•   USCG oversees and regulates all inspected vessels and worker health and safety on oil and gas platforms, but the regulations that are promulgated for this setting may be unique to oil and gas operations.

•   As mentioned earlier, OSHA or approved state regulations cover all workplace health and safety activities unless preempted by another federal agency. OSHA regulations are enforced for land-based wind farm operations and would be applied to wind farms in state waters. BOEM could adapt or adopt these regulations for offshore wind farms on the OCS, but they may be inadequate for BOEM’s needs or for the unique marine environment.

•   Organizations and associations, both domestic and international, have developed standards and guidelines for worker health and safety on offshore wind farms. They are in use by other countries and companies, but BOEM would need to adapt them to serve as regulations in the United States.
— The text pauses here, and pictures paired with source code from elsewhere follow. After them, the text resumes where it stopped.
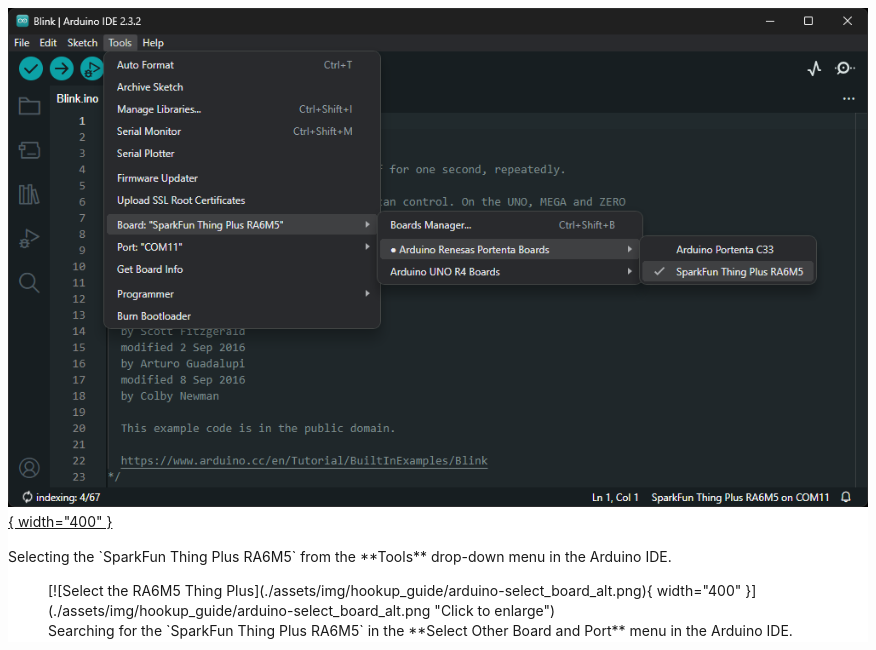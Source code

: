 [![Select the RA6M5 Thing Plus](./assets/img/hookup_guide/arduino-select_board.png){ width="400" }](./assets/img/hookup_guide/arduino-select_board.png "Click to enlarge")
<figcaption markdown>Selecting the `SparkFun Thing Plus RA6M5` from the **Tools** drop-down menu in the Arduino IDE.</figcaption>
</figure>

</div>


<div markdown>

<figure markdown>
[![Select the RA6M5 Thing Plus](./assets/img/hookup_guide/arduino-select_board_alt.png){ width="400" }](./assets/img/hookup_guide/arduino-select_board_alt.png "Click to enlarge")
<figcaption markdown>Searching for the `SparkFun Thing Plus RA6M5` in the **Select Other Board and Port** menu in the Arduino IDE.</figcaption>
</figure>
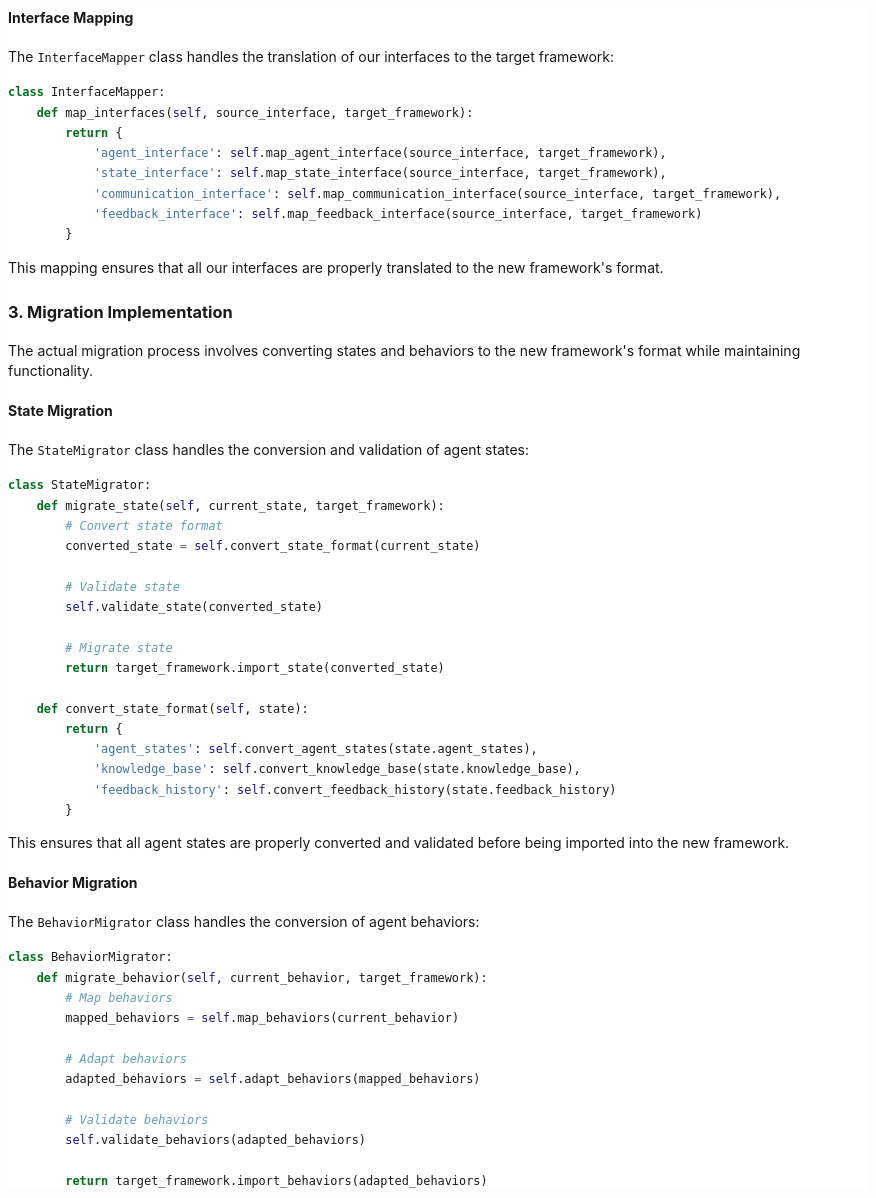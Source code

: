 #### Interface Mapping
The `InterfaceMapper` class handles the translation of our interfaces to the target framework:

```python
class InterfaceMapper:
    def map_interfaces(self, source_interface, target_framework):
        return {
            'agent_interface': self.map_agent_interface(source_interface, target_framework),
            'state_interface': self.map_state_interface(source_interface, target_framework),
            'communication_interface': self.map_communication_interface(source_interface, target_framework),
            'feedback_interface': self.map_feedback_interface(source_interface, target_framework)
        }
```

This mapping ensures that all our interfaces are properly translated to the new framework's format.

### 3. Migration Implementation

The actual migration process involves converting states and behaviors to the new framework's format while maintaining functionality.

#### State Migration
The `StateMigrator` class handles the conversion and validation of agent states:

```python
class StateMigrator:
    def migrate_state(self, current_state, target_framework):
        # Convert state format
        converted_state = self.convert_state_format(current_state)
        
        # Validate state
        self.validate_state(converted_state)
        
        # Migrate state
        return target_framework.import_state(converted_state)
    
    def convert_state_format(self, state):
        return {
            'agent_states': self.convert_agent_states(state.agent_states),
            'knowledge_base': self.convert_knowledge_base(state.knowledge_base),
            'feedback_history': self.convert_feedback_history(state.feedback_history)
        }
```

This ensures that all agent states are properly converted and validated before being imported into the new framework.

#### Behavior Migration
The `BehaviorMigrator` class handles the conversion of agent behaviors:

```python
class BehaviorMigrator:
    def migrate_behavior(self, current_behavior, target_framework):
        # Map behaviors
        mapped_behaviors = self.map_behaviors(current_behavior)
        
        # Adapt behaviors
        adapted_behaviors = self.adapt_behaviors(mapped_behaviors)
        
        # Validate behaviors
        self.validate_behaviors(adapted_behaviors)
        
        return target_framework.import_behaviors(adapted_behaviors)
```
In an effort to meet its mandate for enhancing safety regulations, the former Bureau of Ocean Energy Management, Regulation, and Enforcement (BOEMRE) received the results of a study from the Marine Board of the National Research Council in April 2011 that focused on the structural safety of offshore wind turbines (TRB 2011). In August 2011, BOEMRE approached the Marine Board again to request an assessment of BOEMRE’s approach for regulating the health and safety of wind farm workers on the OCS. The charge of the committee is shown in Box 1-2.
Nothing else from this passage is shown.